Commission seeks answers to IT worker shortage

Providing technology training that prepares workers for new jobs in information technology may be one way to ease the growing shortage of IT workers, said the director of a federal commission created to help find solutions to the worker shortage.

"We're going to be looking at how we can get non-information technology people into information technology," said Hans Meeder, newly named executive director of the 17-member 21st Century Workforce Commission.

The commission, which was created by Congress and will work with the Labor Department, is searching for solutions to a shortage of programmers, systems analysts, computer scientists and other IT specialists. Government and industry organizations estimate that as many as 400,000 IT jobs are unfilled in the United States.

Meeder said the commission plans to begin by comparing "skill sets" needed by IT workers with skills required of workers in other fields. The commission then will be able to identify the kinds of training workers in other fields would need to move into IT.

A next step would be to identify "untapped human resources"—people who could be trained for IT jobs to ease the shortage, Meeder said.

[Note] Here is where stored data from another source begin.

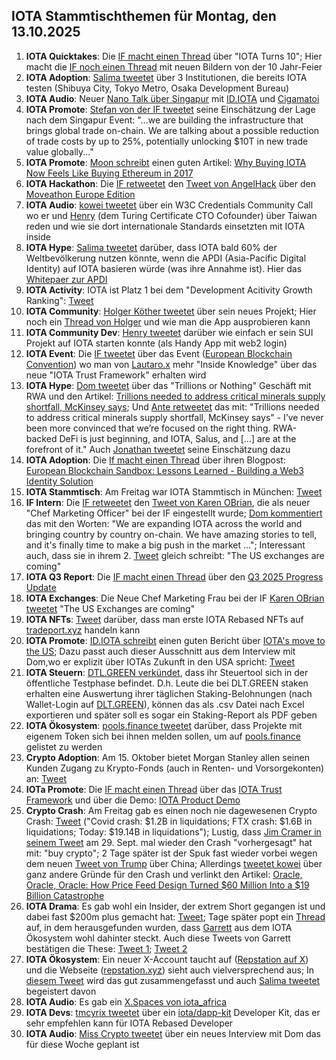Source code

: ## IOTA Stammtischthemen für Montag, den 13.10.2025

1. **IOTA Quicktakes**: Die [IF macht einen Thread](https://x.com/iota/status/1974444392254406667) über "IOTA Turns 10"; Hier macht die [IF noch einen Thread](https://x.com/iota/status/1975551838670762474) mit neuen Bildern von der 10 Jahr-Feier
2. **IOTA Adoption**: [Salima tweetet](https://x.com/Salimasbegum/status/1975228993319092681) über 3 Institutionen, die bereits IOTA testen (Shibuya City, Tokyo Metro, Osaka Development Bureau)
3. **IOTA Audio**: Neuer [Nano Talk über Singapur](https://x.com/id_iota/status/1975298603066257832) mit [ID.IOTA](https://x.com/id_iota) und [Cigamatoi](https://x.com/Cigamatoi)
4. **IOTA Promote**: [Stefan von der IF tweetet](https://x.com/iota_penguin/status/1975880909065764998) seine Einschätzung der Lage nach dem Singapur Event: "...we are building the infrastructure that brings global trade on-chain. We are talking about a possible reduction of trade costs by up to 25%, potentially unlocking $10T in new trade value globally..."
5. **IOTA Promote**: [Moon schreibt](https://x.com/moonbaklava/status/1975908625144033713) einen guten Artikel: [Why Buying IOTA Now Feels Like Buying Ethereum in 2017](https://x.com/moonbaklava/status/1975908625144033713)
6. **IOTA Hackathon**: Die [IF retweetet](https://x.com/iota/status/1975894739011395644) den [Tweet von AngelHack](https://x.com/AngelHack/status/1975863744522571944) über den [Moveathon Europe Edition](https://www.moveathon.build/europe?utm_source=Socials&utm_medium=X&utm_campaign=MoveathonEU)
7. **IOTA Audio**: [kowei tweetet](https://x.com/kowei1995/status/1975880758805111024) über ein W3C Credentials Community Call wo er und [Henry](https://x.com/taiwan_henry) (dem Turing Certificate CTO Cofounder) über Taiwan reden und wie sie dort internationale Standards einsetzten mit IOTA inside
8. **IOTA Hype**: [Salima tweetet](https://x.com/Salimasbegum/status/1975946885778096530) darüber, dass IOTA bald 60% der Weltbevölkerung nutzen könnte, wenn die APDI (Asia-Pacific Digital Identity) auf IOTA basieren würde (was ihre Annahme ist). Hier das [Whitepaer zur APDI](https://drive.google.com/uc?export=download&id=1uejNXqmlt_Jr2dx4CDIrgZpjR7OMp5--)
9. **IOTA Activity**: IOTA ist Platz 1 bei dem "Development Acitivity Growth Ranking": [Tweet](https://x.com/chain_broker/status/1975939240094478448)
10. **IOTA Community**: [Holger Köther tweetet](https://x.com/HolgerKoether/status/1975977096095858734) über sein neues Projekt; Hier noch ein [Thread von Holger](https://x.com/HolgerKoether/status/1976940278285320592) und wie man die App ausprobieren kann
11. **IOTA Community Dev**: [Henry tweetet](https://x.com/0xPlayer1/status/1976020150332867060) darüber wie einfach er sein SUI Projekt auf IOTA starten konnte (als Handy App mit web2 login)
12. **IOTA Event**: Die [IF tweetet](https://x.com/iota/status/1976153005603848387) über das Event ([European Blockchain Convention](https://eblockchainconvention.com/)) wo man von [Lautaro.x](https://x.com/LPGiambroni) mehr "Inside Knowledge" über das neue "IOTA Trust Framework" erhalten wird
13. **IOTA Hype**: [Dom tweetet](https://x.com/DomSchiener/status/1976187527192007136) über das "Trillions or Nothing" Geschäft mit RWA und den Artikel: [Trillions needed to address critical minerals supply shortfall, McKinsey says](https://www.gtreview.com/news/global/trillions-needed-to-address-critical-minerals-supply-shortfall-mckinsey-says/); Und [Ante retweetet](https://x.com/0xRimac/status/1976204015781163090) das mit: "Trillions needed to address critical minerals supply shortfall, McKinsey says" - I’ve never been more convinced that we’re focused on the right thing. RWA-backed DeFi is just beginning, and IOTA, Salus, and [...] are at the forefront of it." Auch [Jonathan tweetet](https://x.com/3rdEclips3/status/1976201992914493689) seine Einschätzung dazu
14. **IOTA Adoption**: Die [If macht einen Thread](https://x.com/iota/status/1976226133105336332) über ihren Blogpost: [European Blockchain Sandbox: Lessons Learned - Building a Web3 Identity Solution](https://blog.iota.org/european-blockchain-sandbox-lessons-learned/)
15. **IOTA Stammtisch**: Am Freitag war IOTA Stammtisch in München: [Tweet](https://x.com/IotaMunchen/status/1976138731913396318)
16. **IF Intern**: Die [IF retweetet](https://x.com/iota/status/1976274834645713124) den [Tweet von Karen OBrian](https://x.com/bondjanebond/status/1976272885598638261), die als neuer "Chef Marketing Officer" bei der IF eingestellt wurde; [Dom kommentiert](https://x.com/DomSchiener/status/1976300022485426583) das mit den Worten: "We are expanding IOTA across the world and bringing country by country on-chain. We have amazing stories to tell, and it's finally time to make a big push in the market ..."; Interessant auch, dass sie in ihrem 2. [Tweet](https://x.com/bondjanebond/status/1976355812970049833) gleich schreibt: "The US exchanges are coming" 
17. **IOTA Q3 Report**: Die [IF macht einen Thread](https://x.com/iota/status/1976276996431696198) über den [Q3 2025 Progress Update](https://blog.iota.org/q3-2025-progress-update/)
18. **IOTA Exchanges**: Die Neue Chef Marketing Frau bei der IF [Karen OBrian tweetet](https://x.com/bondjanebond/status/1976355812970049833) "The US Exchanges are coming"
19. **IOTA NFTs**: [Tweet](https://x.com/IotaRebased/status/1976247627818901652) darüber, dass man erste IOTA Rebased NFTs auf [tradeport.xyz](http://tradeport.xyz/) handeln kann
20. **IOTA Promote**: [ID.IOTA schreibt](https://x.com/id_iota/status/1977069683049111743) einen guten Bericht über [IOTA's move to the US](https://x.com/id_iota/status/1977069683049111743); Dazu passt auch dieser Ausschnitt aus dem Interview mit Dom,wo er explizit über IOTAs Zukunft in den USA spricht: [Tweet](https://x.com/moonbaklava/status/1946238418498863605)
21. **IOTA Steuern**: [DTL.GREEN verkündet](https://x.com/dlt_green/status/1976679117706969533), dass ihr Steuertool sich in der öffentliche Testphase befindet. D.h. Leute die bei DLT.GREEN staken erhalten eine Auswertung ihrer täglichen Staking-Belohnungen (nach Wallet-Login auf [DLT.GREEN](DLT.GREEN)), können das als .csv Datei nach Excel exportieren und später soll es sogar ein Staking-Report als PDF geben
22. **IOTA Ökosystem**: [pools.finance tweetet](https://x.com/PoolsFinance/status/1976641568942547180) darüber, dass Projekte mit eigenem Token sich bei ihnen melden sollen, um auf [pools.finance](pools.finance) gelistet zu werden
23. **Crypto Adoption**: Am 15. Oktober bietet Morgan Stanley allen seinen Kunden Zugang zu Krypto-Fonds (auch in Renten- und Vorsorgekonten) an: [Tweet](https://x.com/MissCryptoGER/status/1976654330858996221)
24. **IOTa Promote**: Die [IF macht einen Thread](https://x.com/iota/status/1976633823090647076) über das [IOTA Trust Framework](https://www.iota.org/learn/trust-framework) und über die Demo: [IOTA Product Demo](https://dpp.demo.iota.org/introduction/1)
25. **Crypto Crash**: Am Freitag gab es einen noch nie dagewesenen Crypto Crash: [Tweet](https://x.com/misterrcrypto/status/1976798496394191285) ("Covid crash: $1.2B in liquidations; FTX crash: $1.6B in liquidations; Today: $19.14B in liquidations"); Lustig, dass [Jim Cramer in seinem Tweet](https://x.com/jimcramer/status/1972627524522795092) am 29. Sept. mal wieder den Crash "vorhergesagt" hat mit: "buy crypto"; 2 Tage später ist der Spuk fast wieder vorbei wegen dem neuen [Tweet von Trump](https://x.com/MissCryptoGER/status/1977425059888181413) über China; Allerdings [tweetet kowei](https://x.com/kowei1995/status/1977583965570818100) über ganz andere Gründe für den Crash und verlinkt den Artikel: [Oracle, Oracle, Oracle: How Price Feed Design Turned $60 Million Into a $19 Billion Catastrophe](https://x.com/yq_acc/status/1977433963728867630)
26. **IOTA Drama**: Es gab wohl ein Insider, der extrem Short gegangen ist und dabei fast $200m plus gemacht hat: [Tweet](https://x.com/martypartymusic/status/1976771889738793109); Tage später popt ein [Thread](https://x.com/eyeonchains/status/1977071983172231507) auf, in dem herausgefunden wurden, dass [Garrett](https://x.com/GarrettBullish) aus dem IOTA Ökosystem wohl dahinter steckt. Auch diese Tweets von Garrett bestätigen die These: [Tweet 1](https://x.com/GarrettBullish/status/1977595975670878623); [Tweet 2](https://x.com/GarrettBullish/status/1977588204409921590)
27. **IOTA Ökosystem**: Ein neuer X-Account taucht auf ([Repstation auf X](https://x.com/repstation_xyz/status/1977036728923046282)) und die Webseite ([repstation.xyz](https://repstation.xyz/)) sieht auch vielversprechend aus; In [diesem Tweet](https://x.com/IotaRebased/status/1977452282573983998) wird das gut zusammengefasst und auch [Salima tweetet](https://x.com/Salimasbegum/status/1977482784194339117) begeistert davon
28. **IOTA Audio**: Es gab ein [X.Spaces von iota_africa](https://x.com/iota_africa/status/1977435370272047527)
29. **IOTA Devs**: [tmcyrix tweetet](https://x.com/tmcyrix/status/1977614178992238874) über ein [iota/dapp-kit](https://www.npmjs.com/package/@iota/dapp-kit) Developer Kit, das er sehr empfehlen kann für IOTA Rebased Developer
30. **IOTA Audio**: [Miss Crypto tweetet](https://x.com/MissCryptoGER/status/1975588226690916721) über ein neues Interview mit Dom das für diese Woche geplant ist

The commission hopes its work will help potential employees as well the employers who need them, Meeder said. "Looking at the 'digital divide,' we're not just concerned about access to technology but also participation" in the fast-growing information economy, he said.

Digital divide is a term used to describe the barrier between Americans in many low-income and isolated communities and access to the high-tech mainstream.

As an alternate solution, some members of the commission favor increasing the number of foreign workers admitted to the United States to take IT jobs.

The commission is required to submit legislative and administrative policy recommendations to Congress and the president by May 16.